--- Task statement ---
Where does the string "Tableau" occur in the records? Copy each line that holds it.

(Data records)
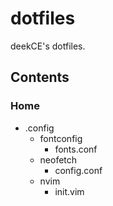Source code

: # dotfiles
deekCE's dotfiles.

## Contents
### Home
* .config
    * fontconfig
        * fonts.conf
    * neofetch
        * config.conf
    * nvim
        * init.vim
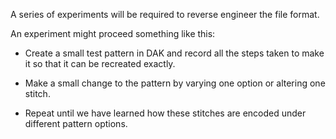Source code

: A series of experiments will be required to reverse engineer the file format.

An experiment might proceed something like this:

* Create a small test pattern in DAK and record all the steps taken to make it
so that it can be recreated exactly.

* Make a small change to the pattern by varying one option or altering one stitch.

* Repeat until we have learned how these stitches are encoded under different pattern options.  
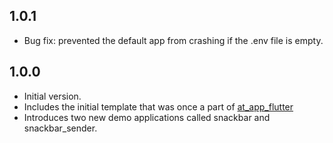 ## 1.0.1

- Bug fix: prevented the default app from crashing if the .env file is empty.

## 1.0.0

- Initial version.
- Includes the initial template that was once a part of [at_app_flutter](https://pub.dev/packages/at_app_flutter)
- Introduces two new demo applications called snackbar and snackbar_sender.
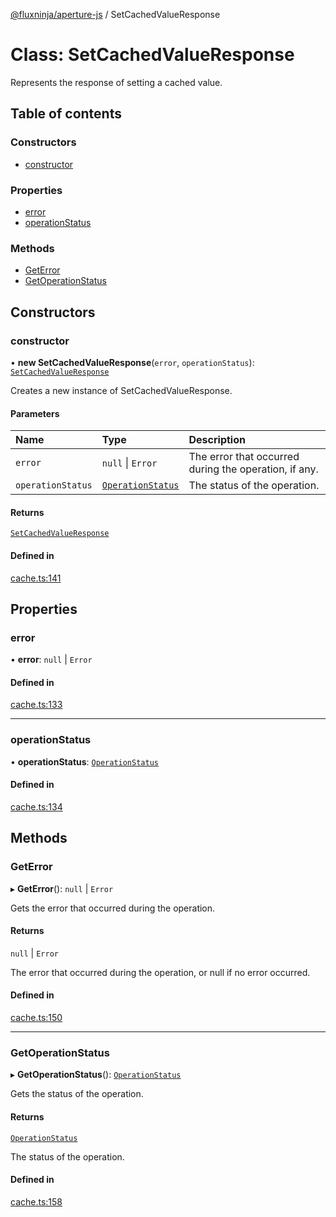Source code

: [@fluxninja/aperture-js](../README.md) / SetCachedValueResponse

# Class: SetCachedValueResponse

Represents the response of setting a cached value.

## Table of contents

### Constructors

- [constructor](SetCachedValueResponse.md#constructor)

### Properties

- [error](SetCachedValueResponse.md#error)
- [operationStatus](SetCachedValueResponse.md#operationstatus)

### Methods

- [GetError](SetCachedValueResponse.md#geterror)
- [GetOperationStatus](SetCachedValueResponse.md#getoperationstatus)

## Constructors

### constructor

• **new SetCachedValueResponse**(`error`, `operationStatus`):
[`SetCachedValueResponse`](SetCachedValueResponse.md)

Creates a new instance of SetCachedValueResponse.

#### Parameters

| Name              | Type                                             | Description                                           |
| :---------------- | :----------------------------------------------- | :---------------------------------------------------- |
| `error`           | `null` \| `Error`                                | The error that occurred during the operation, if any. |
| `operationStatus` | [`OperationStatus`](../enums/OperationStatus.md) | The status of the operation.                          |

#### Returns

[`SetCachedValueResponse`](SetCachedValueResponse.md)

#### Defined in

[cache.ts:141](https://github.com/fluxninja/aperture/blob/a92f6b393/sdks/aperture-js/sdk/cache.ts#L141)

## Properties

### error

• **error**: `null` \| `Error`

#### Defined in

[cache.ts:133](https://github.com/fluxninja/aperture/blob/a92f6b393/sdks/aperture-js/sdk/cache.ts#L133)

---

### operationStatus

• **operationStatus**: [`OperationStatus`](../enums/OperationStatus.md)

#### Defined in

[cache.ts:134](https://github.com/fluxninja/aperture/blob/a92f6b393/sdks/aperture-js/sdk/cache.ts#L134)

## Methods

### GetError

▸ **GetError**(): `null` \| `Error`

Gets the error that occurred during the operation.

#### Returns

`null` \| `Error`

The error that occurred during the operation, or null if no error occurred.

#### Defined in

[cache.ts:150](https://github.com/fluxninja/aperture/blob/a92f6b393/sdks/aperture-js/sdk/cache.ts#L150)

---

### GetOperationStatus

▸ **GetOperationStatus**(): [`OperationStatus`](../enums/OperationStatus.md)

Gets the status of the operation.

#### Returns

[`OperationStatus`](../enums/OperationStatus.md)

The status of the operation.

#### Defined in

[cache.ts:158](https://github.com/fluxninja/aperture/blob/a92f6b393/sdks/aperture-js/sdk/cache.ts#L158)
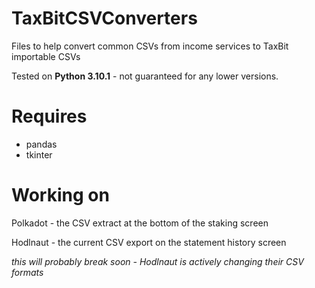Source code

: # TaxBitCSVConverters
Files to help convert common CSVs from income services to TaxBit importable CSVs

Tested on **Python 3.10.1** - not guaranteed for any lower versions.

# Requires

+ pandas
+ tkinter

# Working on

Polkadot - the CSV extract at the bottom of the staking screen

Hodlnaut - the current CSV export on the statement history screen

*this will probably break soon - Hodlnaut is actively changing their CSV formats*
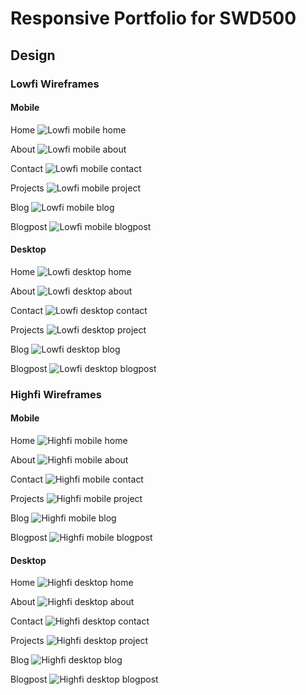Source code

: # Responsive Portfolio for SWD500

## Design 

### Lowfi Wireframes

#### Mobile
Home
![Lowfi mobile home](https://nickallama.github.io/swd500-responsive-website/wireframes/lowfi/mobile-home.png)

About
![Lowfi mobile about](https://nickallama.github.io/swd500-responsive-website/wireframes/lowfi/mobile-about.png)

Contact
![Lowfi mobile contact](https://nickallama.github.io/swd500-responsive-website/wireframes/lowfi/mobile-contact.png)

Projects
![Lowfi mobile project](https://nickallama.github.io/swd500-responsive-website/wireframes/lowfi/mobile-project.png)

Blog
![Lowfi mobile blog](https://nickallama.github.io/swd500-responsive-website/wireframes/lowfi/mobile-blog.png)

Blogpost
![Lowfi mobile blogpost](https://nickallama.github.io/swd500-responsive-website/wireframes/lowfi/mobile-blogpost.png)

#### Desktop
Home
![Lowfi desktop home](https://nickallama.github.io/swd500-responsive-website/wireframes/lowfi/desktop-home.png)

About
![Lowfi desktop about](https://nickallama.github.io/swd500-responsive-website/wireframes/lowfi/desktop-about.png)

Contact
![Lowfi desktop contact](https://nickallama.github.io/swd500-responsive-website/wireframes/lowfi/desktop-contact.png)

Projects
![Lowfi desktop project](https://nickallama.github.io/swd500-responsive-website/wireframes/lowfi/desktop-project.png)

Blog
![Lowfi desktop blog](https://nickallama.github.io/swd500-responsive-website/wireframes/lowfi/desktop-blog.png)

Blogpost
![Lowfi desktop blogpost](https://nickallama.github.io/swd500-responsive-website/wireframes/lowfi/desktop-blogpost.png)

### Highfi Wireframes

#### Mobile
Home
![Highfi mobile home](https://nickallama.github.io/swd500-responsive-website/wireframes/mockup/mobile-home.jpg)

About
![Highfi mobile about](https://nickallama.github.io/swd500-responsive-website/wireframes/mockup/mobile-about.jpg)

Contact
![Highfi mobile contact](https://nickallama.github.io/swd500-responsive-website/wireframes/mockup/mobile-contact.jpg)

Projects
![Highfi mobile project](https://nickallama.github.io/swd500-responsive-website/wireframes/mockup/mobile-project.jpg)

Blog
![Highfi mobile blog](https://nickallama.github.io/swd500-responsive-website/wireframes/mockup/mobile-blog.jpg)

Blogpost
![Highfi mobile blogpost](https://nickallama.github.io/swd500-responsive-website/wireframes/mockup/mobile-blogpost.jpg)

#### Desktop
Home
![Highfi desktop home](https://nickallama.github.io/swd500-responsive-website/wireframes/mockup/desktop-home.jpg)

About
![Highfi desktop about](https://nickallama.github.io/swd500-responsive-website/wireframes/mockup/desktop-about.jpg)

Contact
![Highfi desktop contact](https://nickallama.github.io/swd500-responsive-website/wireframes/mockup/desktop-contact.jpg)

Projects
![Highfi desktop project](https://nickallama.github.io/swd500-responsive-website/wireframes/mockup/desktop-project.jpg)

Blog
![Highfi desktop blog](https://nickallama.github.io/swd500-responsive-website/wireframes/mockup/desktop-blog.jpg)

Blogpost
![Highfi desktop blogpost](https://nickallama.github.io/swd500-responsive-website/wireframes/mockup/desktop-blogpost.jpg)


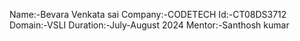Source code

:Name:-Bevara Venkata sai
Company:-CODETECH
Id:-CT08DS3712
Domain:-VSLI
Duration:-July-August 2024
Mentor:-Santhosh kumar
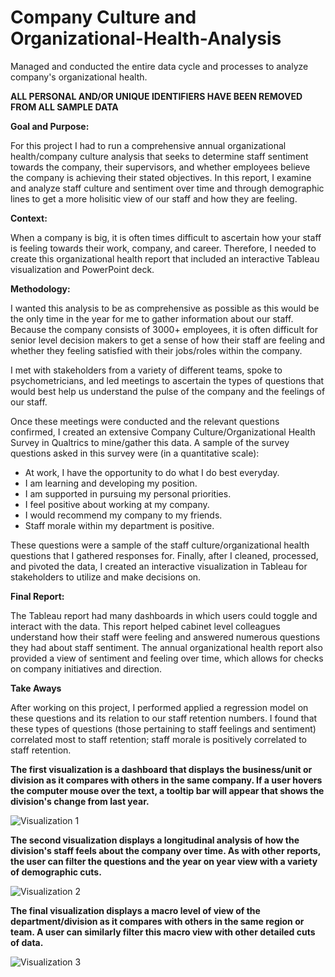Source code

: # Company Culture and Organizational-Health-Analysis
Managed and conducted the entire data cycle and processes to analyze company's organizational health.  

**ALL PERSONAL AND/OR UNIQUE IDENTIFIERS HAVE BEEN REMOVED FROM ALL SAMPLE DATA**  

**Goal and Purpose:**

For this project I had to run a comprehensive annual organizational health/company culture analysis that seeks to determine staff sentiment towards the company, their supervisors, and whether employees believe the company is achieving their stated objectives. In this report, I examine and analyze staff culture and sentiment over time and through demographic lines to get a more holisitic view of our staff and how they are feeling.

**Context:** 

When a company is big, it is often times difficult to ascertain how your staff is feeling towards their work, company, and career. Therefore, I needed to create this organizational health report that included an interactive Tableau visualization and PowerPoint deck.

**Methodology:**

I wanted this analysis to be as comprehensive as possible as this would be the only time in the year for me to gather information about our staff. Because the company consists of 3000+ employees, it is often difficult for senior level decision makers to get a sense of how their staff are feeling and 
whether they feeling satisfied with their jobs/roles within the company.

I met with stakeholders from a variety of different teams, spoke to psychometricians, and led meetings to ascertain the types of questions that would best help us understand the pulse of the company and the feelings of our staff. 

Once these meetings were conducted and the relevant questions confirmed, I created an extensive Company Culture/Organizational Health Survey in Qualtrics to mine/gather this data. A sample of the survey questions asked in this survey were (in a quantitative scale):

   - At work, I have the opportunity to do what I do best everyday.
   - I am learning and developing my position.
   - I am supported in pursuing my personal priorities. 
   - I feel positive about working at my company.
   - I would recommend my company to my friends.
   - Staff morale within my department is positive. 
   
These questions were a sample of the staff culture/organizational health questions that I gathered responses for. Finally, after I cleaned, processed, and pivoted the data, I created an interactive visualization in Tableau for stakeholders to utilize and make decisions on. 

**Final Report:**

The Tableau report had many dashboards in which users could toggle and interact with the data. This report helped cabinet level colleagues understand how their staff were feeling and answered numerous questions they had about staff sentiment. The annual organizational health report also provided a view of sentiment and feeling over time, which allows for checks on company initiatives and direction.  

**Take Aways**

After working on this project, I performed applied a regression model on these questions and its relation to our staff retention numbers. I found that these types of questions (those pertaining to staff feelings and sentiment) correlated most to staff retention; staff morale is positively correlated to staff retention. 

**The first visualization is a dashboard that displays the business/unit or division as it compares with others in the same company. If a user hovers the computer mouse over the text, a tooltip bar will appear that shows the division's change from last year.**

![Visualization 1](Culture-1.gif)



**The second visualization displays a longitudinal analysis of how the division's staff feels about the company over time. As with other reports, the user can filter the questions and the year on year view with a variety of demographic cuts.**

![Visualization 2](Culture-2.gif)



**The final visualization displays a macro level of view of the department/division as it compares with others in the same region or team. A user can similarly filter this macro view with other detailed cuts of data.**

![Visualization 3](Culture-3.gif)



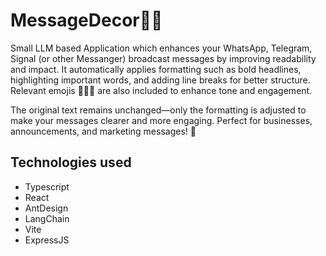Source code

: # MessageDecor👨‍🎨
Small LLM based Application which enhances your WhatsApp, Telegram, Signal (or other Messanger) broadcast messages by improving readability and impact. It automatically applies formatting such as bold headlines, highlighting important words, and adding line breaks for better structure. Relevant emojis 🎯🔥✅ are also included to enhance tone and engagement.

The original text remains unchanged—only the formatting is adjusted to make your messages clearer and more engaging. Perfect for businesses, announcements, and marketing messages! 🚀

## Technologies used
- Typescript
- React
- AntDesign
- LangChain
- Vite
- ExpressJS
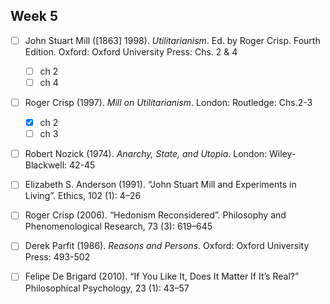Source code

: ## Week 5
- [ ] John Stuart Mill ([1863] 1998). _Utilitarianism_. Ed. by Roger Crisp. Fourth Edition. Oxford: Oxford University Press: Chs. 2 & 4
	- [ ] ch 2
	- [ ] ch 4
- [ ] Roger Crisp (1997). _Mill on Utilitarianism_. London: Routledge: Chs.2-3
	- [x] ch 2
	- [ ] ch 3
- [ ] Robert Nozick (1974). _Anarchy, State, and Utopia_. London: Wiley-Blackwell: 42-45
- [ ] Elizabeth S. Anderson (1991). “John Stuart Mill and Experiments in Living”. Ethics, 102 (1): 4–26

- [ ] Roger Crisp (2006). “Hedonism Reconsidered”. Philosophy and Phenomenological Research, 73 (3): 619–645
- [ ] Derek Parfit (1986). _Reasons and Persons_. Oxford: Oxford University Press: 493-502
- [ ] Felipe De Brigard (2010). “If You Like It, Does It Matter If It’s Real?” Philosophical Psychology,
23 (1): 43–57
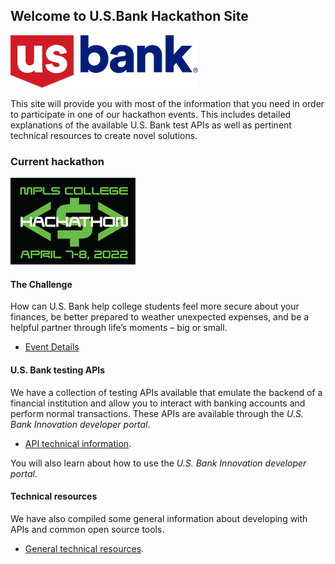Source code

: ## Welcome to U.S.Bank Hackathon Site
![US Bank](./event/img/US_Bank_logo.png)

This site will provide you with most of the information that you need in order to participate in one of our hackathon events. This includes detailed explanations of the available U.S. Bank test APIs as well as pertinent technical resources to create novel solutions.

### Current hackathon
![US Bank](./event/img/MoneyHack.png)
#### The Challenge
How can U.S. Bank help college students feel more secure about your finances, be better prepared to weather unexpected expenses, and be a helpful partner through life’s moments – big or small.
- [Event Details](./event/MCTCSpring2022.md)

#### U.S. Bank testing APIs
We have a collection of testing APIs available that emulate the backend of a financial institution and allow you to interact with banking accounts and perform normal transactions. These APIs are available through the *U.S. Bank Innovation developer portal*.

- [API technical information](./APIs/overview.md).

You will also learn about how to use the *U.S. Bank Innovation developer portal*.

#### Technical resources
We have also compiled some general information about developing with APIs and common open source tools.

- [General technical resources](./resources/info.md).
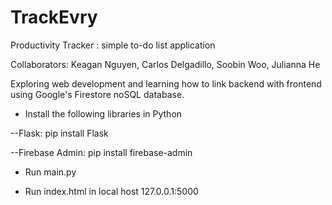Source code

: # TrackEvry

Productivity Tracker : simple to-do list application

Collaborators: Keagan Nguyen, Carlos Delgadillo, Soobin Woo, Julianna He

Exploring web development and learning how to link backend with frontend using Google's Firestore noSQL database.

- Install the following libraries in Python

--Flask: pip install Flask

--Firebase Admin: pip install firebase-admin

- Run main.py

- Run index.html in local host 127.0.0.1:5000





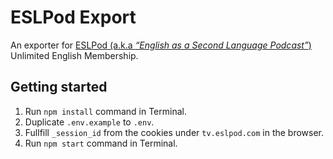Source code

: # ESLPod Export

An exporter for [ESLPod (a.k.a *“English as a Second Language Podcast”*)](https://tv.eslpod.com/) Unlimited English Membership.

## Getting started

1. Run `npm install` command in Terminal.
2. Duplicate `.env.example` to `.env`.
3. Fullfill `_session_id` from the cookies under `tv.eslpod.com` in the browser.
4. Run `npm start` command in Terminal.
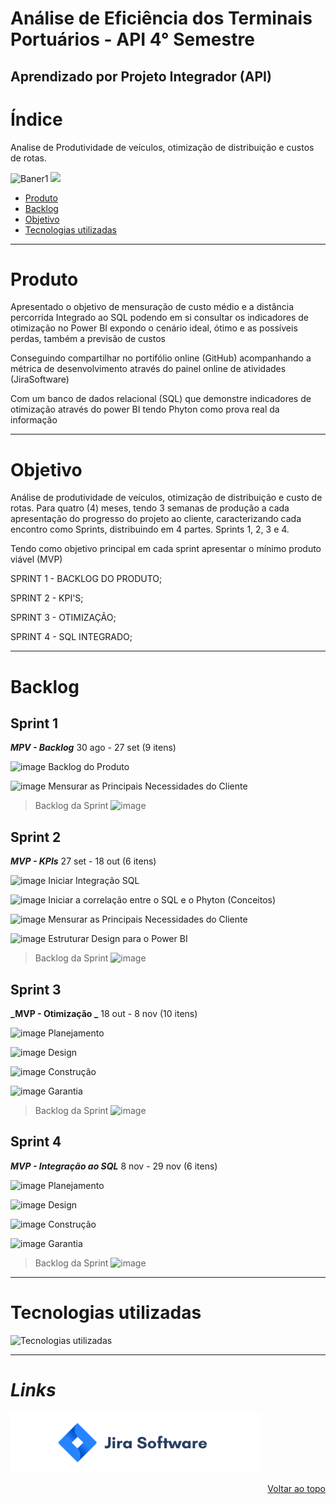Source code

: # Análise de Eficiência dos Terminais Portuários - API 4° Semestre

## Aprendizado por Projeto Integrador (API)

# Índice

Analise de Produtividade de veículos, otimização de distribuição e custos de rotas.

![Baner1](https://github.com/user-attachments/assets/a6917217-4fb4-4113-bd5b-e16942c03b26)
<a href="http://fatecsjc-prd.azurewebsites.net/"><img src="https://img.shields.io/badge/INSTITUIÇÃO%3A-FATEC SÃO JOSÉ DOS CAMPOS-blue"/></a></p>
* [Produto](#Produto)
* [Backlog](#Backlog)
* [Objetivo](#objetivo)
* [Tecnologias utilizadas](#tecnologias-utilizadas)
----------------------------------------------------------------------------------------------------------------------------------------------------------------------
# Produto

Apresentado o objetivo de mensuração de custo médio e a distância percorrida
Integrado ao SQL podendo em si consultar os indicadores de otimização no Power BI
expondo o cenário ideal, ótimo e as possíveis perdas, também a previsão de custos 

Conseguindo compartilhar no portifólio online (GitHub) acompanhando a métrica de desenvolvimento através do painel online de atividades (JiraSoftware)

Com um banco de dados relacional (SQL) que demonstre indicadores de otimização através do power BI tendo Phyton como prova real da informação

----------------------------------------------------------------------------------------------------------------------------------------------------------------------
# Objetivo

Análise de produtividade de veículos, otimização de distribuição e custo de rotas.
Para quatro (4) meses, tendo 3 semanas de produção a cada apresentação do progresso do projeto ao cliente, caracterizando cada encontro como Sprints, distribuindo em 4 partes. Sprints 1, 2, 3 e 4.

Tendo como objetivo principal em cada sprint apresentar o mínimo produto viável (MVP)

SPRINT 1 - BACKLOG DO PRODUTO;

SPRINT 2 - KPI'S;

SPRINT 3 - OTIMIZAÇÃO;

SPRINT 4 - SQL INTEGRADO;

----------------------------------------------------------------------------------------------------------------------------------------------------------------------
# Backlog

## Sprint 1                                                                                                                                                            
**_MPV - Backlog_**  30 ago - 27 set (9 itens)                                                                                                                                                                    


![image](https://github.com/LogThink1/Projeto-integrador-ll/assets/144967585/d082e836-9baa-4997-be77-0a0c75069aa5)  Backlog do Produto

![image](https://github.com/LogThink1/Projeto-integrador-ll/assets/144967585/d082e836-9baa-4997-be77-0a0c75069aa5)  Mensurar as Principais Necessidades do Cliente

>Backlog da Sprint
![image](https://github.com/user-attachments/assets/b8c59b6a-1e06-41c1-ba73-12d3a78f5e56)


## Sprint 2
**_MVP - KPIs_** 27 set - 18 out (6 itens)

![image](https://github.com/LogThink1/Projeto-integrador-ll/assets/144967585/d082e836-9baa-4997-be77-0a0c75069aa5)  Iniciar Integração SQL

![image](https://github.com/LogThink1/Projeto-integrador-ll/assets/144967585/d082e836-9baa-4997-be77-0a0c75069aa5)  Iniciar a correlação entre o SQL e o Phyton (Conceitos)

![image](https://github.com/LogThink1/Projeto-integrador-ll/assets/144967585/d082e836-9baa-4997-be77-0a0c75069aa5)  Mensurar as Principais Necessidades do Cliente

![image](https://github.com/LogThink1/Projeto-integrador-ll/assets/144967585/d082e836-9baa-4997-be77-0a0c75069aa5)  Estruturar Design para o Power BI

>Backlog da Sprint
![image](https://github.com/user-attachments/assets/c227ba08-ea2b-4177-b14a-1a1bc7cdf4ab)


## Sprint 3
**_MVP - Otimização _** 18 out - 8 nov (10 itens)

![image](https://github.com/LogThink1/Projeto-integrador-ll/assets/144967585/d082e836-9baa-4997-be77-0a0c75069aa5)  Planejamento

![image](https://github.com/LogThink1/Projeto-integrador-ll/assets/144967585/d082e836-9baa-4997-be77-0a0c75069aa5)  Design

![image](https://github.com/LogThink1/Projeto-integrador-ll/assets/144967585/d082e836-9baa-4997-be77-0a0c75069aa5)  Construção

![image](https://github.com/LogThink1/Projeto-integrador-ll/assets/144967585/d082e836-9baa-4997-be77-0a0c75069aa5)  Garantia

>Backlog da Sprint
![image](https://github.com/user-attachments/assets/ffed0ccf-37e8-4d57-b3b4-2a00c87f5fc8)


## Sprint 4
**_MVP - Integração ao SQL_** 8 nov - 29 nov (6 itens)

![image](https://github.com/LogThink1/Projeto-integrador-ll/assets/144967585/2e5cf6e3-6531-4c0b-ab6d-f226b4f21bb9)  Planejamento

![image](https://github.com/LogThink1/Projeto-integrador-ll/assets/144967585/d082e836-9baa-4997-be77-0a0c75069aa5)  Design

![image](https://github.com/LogThink1/Projeto-integrador-ll/assets/144967585/2e5cf6e3-6531-4c0b-ab6d-f226b4f21bb9)  Construção

![image](https://github.com/LogThink1/Projeto-integrador-ll/assets/144967585/2e5cf6e3-6531-4c0b-ab6d-f226b4f21bb9)  Garantia


>Backlog da Sprint
>![image](https://github.com/user-attachments/assets/743e7050-7b41-40d9-9147-f5f8b31d3be9)


----------------------------------------------------------------------------------------------------------------------------------------------------------------------

# Tecnologias utilizadas

![Tecnologias utilizadas](https://github.com/user-attachments/assets/2176ae02-d85f-4ba6-b007-8c96ac6209ef)


-----------------------------------------------------------------------------------------------------------------------------------------------------------------------

# *Links*           
  
 
 [<img src = "./JIRA.png" width="400" >](https://fatec-team-l189f68c.atlassian.net/jira/software/projects/API/boards/2) 



<p align="right"> <a href="#top">Voltar ao topo</a> </p>

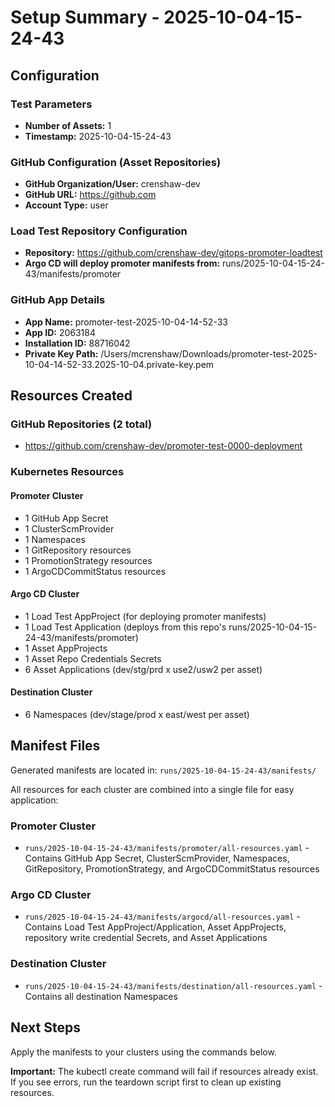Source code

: # Setup Summary - 2025-10-04-15-24-43

## Configuration

### Test Parameters
- **Number of Assets:** 1
- **Timestamp:** 2025-10-04-15-24-43

### GitHub Configuration (Asset Repositories)
- **GitHub Organization/User:** crenshaw-dev
- **GitHub URL:** https://github.com
- **Account Type:** user

### Load Test Repository Configuration
- **Repository:** https://github.com/crenshaw-dev/gitops-promoter-loadtest
- **Argo CD will deploy promoter manifests from:** runs/2025-10-04-15-24-43/manifests/promoter

### GitHub App Details
- **App Name:** promoter-test-2025-10-04-14-52-33
- **App ID:** 2063184
- **Installation ID:** 88716042
- **Private Key Path:** /Users/mcrenshaw/Downloads/promoter-test-2025-10-04-14-52-33.2025-10-04.private-key.pem

## Resources Created

### GitHub Repositories (2 total)

- https://github.com/crenshaw-dev/promoter-test-0000-deployment

### Kubernetes Resources

#### Promoter Cluster
- 1 GitHub App Secret
- 1 ClusterScmProvider
- 1 Namespaces
- 1 GitRepository resources
- 1 PromotionStrategy resources
- 1 ArgoCDCommitStatus resources

#### Argo CD Cluster
- 1 Load Test AppProject (for deploying promoter manifests)
- 1 Load Test Application (deploys from this repo's runs/2025-10-04-15-24-43/manifests/promoter)
- 1 Asset AppProjects
- 1 Asset Repo Credentials Secrets
- 6 Asset Applications (dev/stg/prd x use2/usw2 per asset)

#### Destination Cluster
- 6 Namespaces (dev/stage/prod x east/west per asset)

## Manifest Files

Generated manifests are located in: `runs/2025-10-04-15-24-43/manifests/`

All resources for each cluster are combined into a single file for easy application:

### Promoter Cluster
- `runs/2025-10-04-15-24-43/manifests/promoter/all-resources.yaml` - Contains GitHub App Secret, ClusterScmProvider, Namespaces, GitRepository, PromotionStrategy, and ArgoCDCommitStatus resources

### Argo CD Cluster
- `runs/2025-10-04-15-24-43/manifests/argocd/all-resources.yaml` - Contains Load Test AppProject/Application, Asset AppProjects, repository write credential Secrets, and Asset Applications

### Destination Cluster
- `runs/2025-10-04-15-24-43/manifests/destination/all-resources.yaml` - Contains all destination Namespaces

## Next Steps

Apply the manifests to your clusters using the commands below.

**Important:** The kubectl create command will fail if resources already exist. If you see errors, run the teardown script first to clean up existing resources.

--- Worked solution ---
When a company is big, it is often times difficult to ascertain how your staff is feeling towards their work, company, and career. Therefore, I needed to create this organizational health report that included an interactive Tableau visualization and PowerPoint deck.
These questions were a sample of the staff culture/organizational health questions that I gathered responses for. Finally, after I cleaned, processed, and pivoted the data, I created an interactive visualization in Tableau for stakeholders to utilize and make decisions on. 
The Tableau report had many dashboards in which users could toggle and interact with the data. This report helped cabinet level colleagues understand how their staff were feeling and answered numerous questions they had about staff sentiment. The annual organizational health report also provided a view of sentiment and feeling over time, which allows for checks on company initiatives and direction.  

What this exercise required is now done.